Bulgaria’s Mountain Holidays are possibly Europe’s best kept secret
The growth in adventure tourism, biking, hiking and walking holidays has been a welcomed boost for sustainable tourism in rural communities throughout Europe. ‘Traditional’ destinations such as the Alps are being shunned by a new style of explorer who is eager to avoid the crowds and annoyingly extortionate prices.
The Eastern Rhodope Mountains in Bulgaria offer some of the most breath taking scenery imaginable, free from the organised masses and possibly the most economic destination anywhere in the EU.
A transfer from Plovdiv Airport takes just over 2 hours to the town of Kardjhali where visitors have a good selection of fairly priced hotels that always have a few rooms free, even during the busy summer months. A calm and peaceful town with numerous coffee shops, cafés and bars together with a pedestrianized park and bustling vegetable market.
An hour by car is all it takes to reach the remote stone villages of the Rhodope Mountains. The winding mountain roads pass by vast majestic lakes and powerful meandering rivers such as the 290km Arda which starts it’s life in the Smolyan region and carries it’s sparkling contents to Greece. For every additional 100 meters above sea level, life slows down and the modernity of Europe fades away.
Traditional slate roofs, rustic stone arched bridges, donkeys, cows and goats adorn forgotten communities whose way of life has seen little change in centuries. The old folk who choose to maintain the traditional mountain lifestyle always acknowledge a wave with a warm smile and Bulgarian ‘head bob’. Stopping at any of the small village shops along the way will often result in a warm welcome, inquisitive questioning and unconditional promotion of their place of choice. It doesn’t matter if you don’t understand a word of ‘Bulgarski’, they’ll tell you how beautiful life is anyway.

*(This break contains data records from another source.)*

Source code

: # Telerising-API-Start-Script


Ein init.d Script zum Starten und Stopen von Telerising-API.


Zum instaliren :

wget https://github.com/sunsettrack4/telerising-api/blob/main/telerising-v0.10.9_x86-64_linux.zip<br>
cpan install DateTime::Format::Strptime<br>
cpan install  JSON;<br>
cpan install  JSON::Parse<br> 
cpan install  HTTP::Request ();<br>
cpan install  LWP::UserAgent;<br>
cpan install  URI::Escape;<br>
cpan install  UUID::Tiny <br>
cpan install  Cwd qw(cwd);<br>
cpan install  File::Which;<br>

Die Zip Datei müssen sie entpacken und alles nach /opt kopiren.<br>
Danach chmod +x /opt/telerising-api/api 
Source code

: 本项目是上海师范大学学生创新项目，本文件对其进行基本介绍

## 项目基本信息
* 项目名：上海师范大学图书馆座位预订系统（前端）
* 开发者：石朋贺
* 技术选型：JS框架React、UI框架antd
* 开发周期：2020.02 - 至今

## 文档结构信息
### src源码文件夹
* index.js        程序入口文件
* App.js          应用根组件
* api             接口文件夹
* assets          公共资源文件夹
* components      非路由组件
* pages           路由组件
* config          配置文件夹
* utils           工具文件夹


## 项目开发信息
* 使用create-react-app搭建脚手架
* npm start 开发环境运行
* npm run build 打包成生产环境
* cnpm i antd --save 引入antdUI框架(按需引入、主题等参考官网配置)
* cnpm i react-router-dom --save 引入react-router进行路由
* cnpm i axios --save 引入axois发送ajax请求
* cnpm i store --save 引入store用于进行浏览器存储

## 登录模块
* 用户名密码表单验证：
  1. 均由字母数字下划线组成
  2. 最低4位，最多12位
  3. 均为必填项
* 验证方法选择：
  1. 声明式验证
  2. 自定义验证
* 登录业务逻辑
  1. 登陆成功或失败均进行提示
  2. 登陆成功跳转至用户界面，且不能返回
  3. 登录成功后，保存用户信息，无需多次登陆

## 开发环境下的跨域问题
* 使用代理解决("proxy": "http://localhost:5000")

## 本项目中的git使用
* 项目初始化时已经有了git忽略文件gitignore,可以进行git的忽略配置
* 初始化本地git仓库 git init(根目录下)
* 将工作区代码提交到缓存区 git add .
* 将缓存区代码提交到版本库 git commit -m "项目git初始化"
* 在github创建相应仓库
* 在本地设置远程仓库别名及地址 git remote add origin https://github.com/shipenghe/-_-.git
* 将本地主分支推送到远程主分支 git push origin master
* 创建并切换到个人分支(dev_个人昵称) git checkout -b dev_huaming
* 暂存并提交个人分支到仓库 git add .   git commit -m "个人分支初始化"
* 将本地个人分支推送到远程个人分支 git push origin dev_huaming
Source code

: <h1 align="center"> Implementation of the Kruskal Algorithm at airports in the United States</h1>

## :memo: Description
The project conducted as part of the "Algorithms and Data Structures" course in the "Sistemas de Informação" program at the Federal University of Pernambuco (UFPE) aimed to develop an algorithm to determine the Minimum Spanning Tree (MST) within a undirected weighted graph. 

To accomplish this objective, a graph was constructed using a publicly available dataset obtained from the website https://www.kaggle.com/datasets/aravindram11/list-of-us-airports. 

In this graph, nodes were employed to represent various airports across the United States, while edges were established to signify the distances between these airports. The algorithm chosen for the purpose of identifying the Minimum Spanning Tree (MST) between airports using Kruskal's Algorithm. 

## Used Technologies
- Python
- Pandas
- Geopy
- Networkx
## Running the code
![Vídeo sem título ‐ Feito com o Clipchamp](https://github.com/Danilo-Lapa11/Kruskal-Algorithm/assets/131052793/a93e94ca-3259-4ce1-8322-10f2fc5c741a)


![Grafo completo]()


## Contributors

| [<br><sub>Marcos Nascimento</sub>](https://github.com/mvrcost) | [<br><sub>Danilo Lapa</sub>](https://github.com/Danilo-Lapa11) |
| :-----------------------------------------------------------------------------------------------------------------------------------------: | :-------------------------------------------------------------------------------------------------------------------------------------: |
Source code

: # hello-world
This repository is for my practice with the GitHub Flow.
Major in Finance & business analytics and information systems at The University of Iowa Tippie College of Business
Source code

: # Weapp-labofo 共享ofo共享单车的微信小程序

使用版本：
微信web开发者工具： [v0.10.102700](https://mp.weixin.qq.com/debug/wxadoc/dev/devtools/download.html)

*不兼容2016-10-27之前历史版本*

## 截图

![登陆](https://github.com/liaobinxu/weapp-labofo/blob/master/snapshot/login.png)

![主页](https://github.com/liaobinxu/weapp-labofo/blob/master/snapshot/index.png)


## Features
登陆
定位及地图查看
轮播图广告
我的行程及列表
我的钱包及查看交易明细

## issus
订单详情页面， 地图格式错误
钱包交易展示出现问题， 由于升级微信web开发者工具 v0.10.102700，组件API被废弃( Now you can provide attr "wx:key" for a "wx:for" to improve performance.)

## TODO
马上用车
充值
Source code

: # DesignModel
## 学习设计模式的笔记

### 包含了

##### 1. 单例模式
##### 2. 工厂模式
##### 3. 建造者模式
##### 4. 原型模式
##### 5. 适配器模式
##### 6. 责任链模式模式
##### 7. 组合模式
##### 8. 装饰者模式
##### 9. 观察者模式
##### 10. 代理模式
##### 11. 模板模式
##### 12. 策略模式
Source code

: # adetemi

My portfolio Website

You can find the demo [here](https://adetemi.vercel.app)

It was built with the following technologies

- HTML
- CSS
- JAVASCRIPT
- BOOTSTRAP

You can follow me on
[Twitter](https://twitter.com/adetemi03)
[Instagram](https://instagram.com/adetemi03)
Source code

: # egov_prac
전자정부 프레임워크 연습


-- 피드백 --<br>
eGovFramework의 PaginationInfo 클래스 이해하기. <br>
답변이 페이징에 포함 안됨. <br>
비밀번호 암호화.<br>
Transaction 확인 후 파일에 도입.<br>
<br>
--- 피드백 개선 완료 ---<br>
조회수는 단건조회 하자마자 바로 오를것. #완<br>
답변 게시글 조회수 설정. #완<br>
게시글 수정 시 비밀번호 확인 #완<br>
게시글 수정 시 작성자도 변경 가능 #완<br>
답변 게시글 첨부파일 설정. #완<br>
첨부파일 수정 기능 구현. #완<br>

My destination in the Eastern Rhodopes was a small village high in the mountains called Lyubino. The guesthouse in the village is run by an English couple who have left the kingdom in favour of something entirely different. The perfect base camp for exploring the mountains, the traditional stone built guesthouse is a well-disguised slice of modern western facilities offering some of the most fantastic views in the world. All of the villages in the region are a photographer’s paradise, however Lyubino is truly awe-inspiring. The only thing missing from this rustic film set was the Hobbits.
Melanya Mountain Retreat is surrounded by a good selection of forest walks that offers guests a great variety of challenges. From short afternoon strolls to full-blooded mountain assaults or private sandy beaches on the river for swimming, fishing and sunbathing, there’s something for everyone. Detailed maps are available and all the walks, including the local tourist attraction Devils Bridge, are well marked.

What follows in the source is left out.